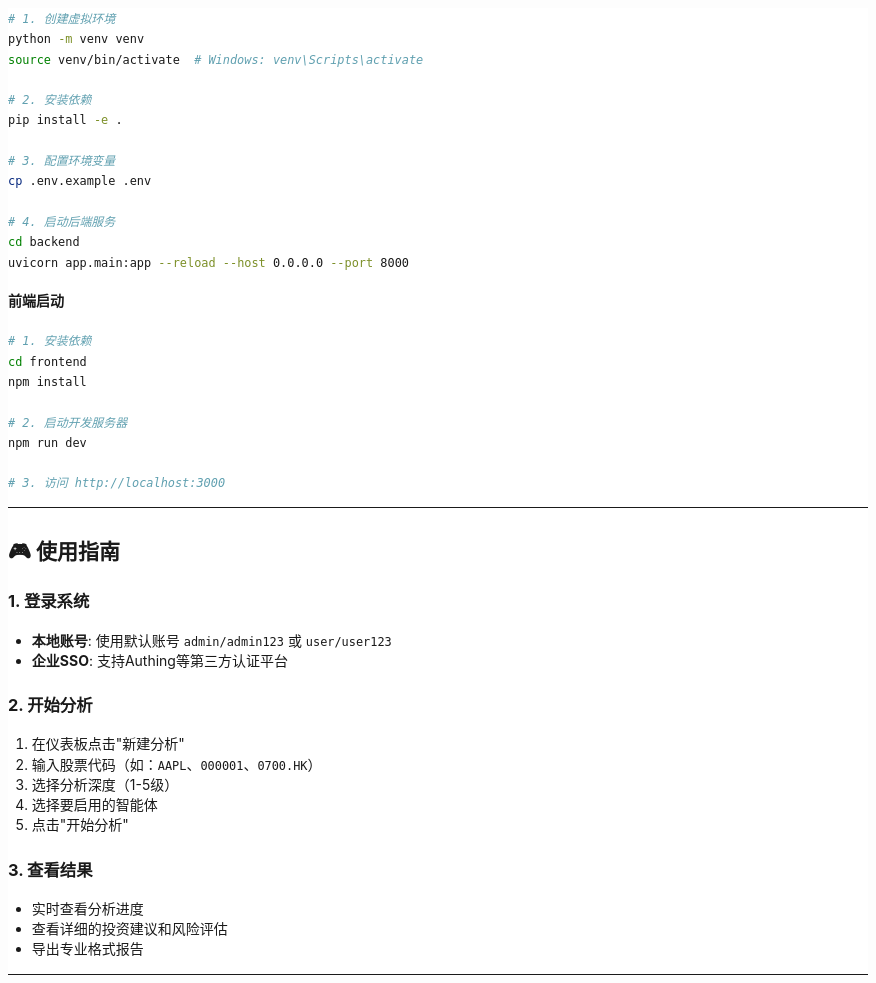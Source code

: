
 ```bash
# 1. 创建虚拟环境
python -m venv venv
source venv/bin/activate  # Windows: venv\Scripts\activate

# 2. 安装依赖
pip install -e .

# 3. 配置环境变量
cp .env.example .env

# 4. 启动后端服务
cd backend
uvicorn app.main:app --reload --host 0.0.0.0 --port 8000
```

#### 前端启动

```bash
# 1. 安装依赖
cd frontend
npm install

# 2. 启动开发服务器
npm run dev

# 3. 访问 http://localhost:3000
```

---

## 🎮 使用指南

### 1. 登录系统

- **本地账号**: 使用默认账号 `admin/admin123` 或 `user/user123`
- **企业SSO**: 支持Authing等第三方认证平台

### 2. 开始分析

1. 在仪表板点击"新建分析"
2. 输入股票代码（如：`AAPL`、`000001`、`0700.HK`）
3. 选择分析深度（1-5级）
4. 选择要启用的智能体
5. 点击"开始分析"

### 3. 查看结果

- 实时查看分析进度
- 查看详细的投资建议和风险评估
- 导出专业格式报告

---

- _Your assignment_
Output all of the data above exactly; no pictures should appear.

- _Task result_
Source code

:
 ```bash
# 1. 创建虚拟环境
python -m venv venv
source venv/bin/activate  # Windows: venv\Scripts\activate

# 2. 安装依赖
pip install -e .

# 3. 配置环境变量
cp .env.example .env

# 4. 启动后端服务
cd backend
uvicorn app.main:app --reload --host 0.0.0.0 --port 8000
```

#### 前端启动

```bash
# 1. 安装依赖
cd frontend
npm install

# 2. 启动开发服务器
npm run dev

# 3. 访问 http://localhost:3000
```

---

## 🎮 使用指南

### 1. 登录系统

- **本地账号**: 使用默认账号 `admin/admin123` 或 `user/user123`
- **企业SSO**: 支持Authing等第三方认证平台

### 2. 开始分析

1. 在仪表板点击"新建分析"
2. 输入股票代码（如：`AAPL`、`000001`、`0700.HK`）
3. 选择分析深度（1-5级）
4. 选择要启用的智能体
5. 点击"开始分析"

### 3. 查看结果

- 实时查看分析进度
- 查看详细的投资建议和风险评估
- 导出专业格式报告

---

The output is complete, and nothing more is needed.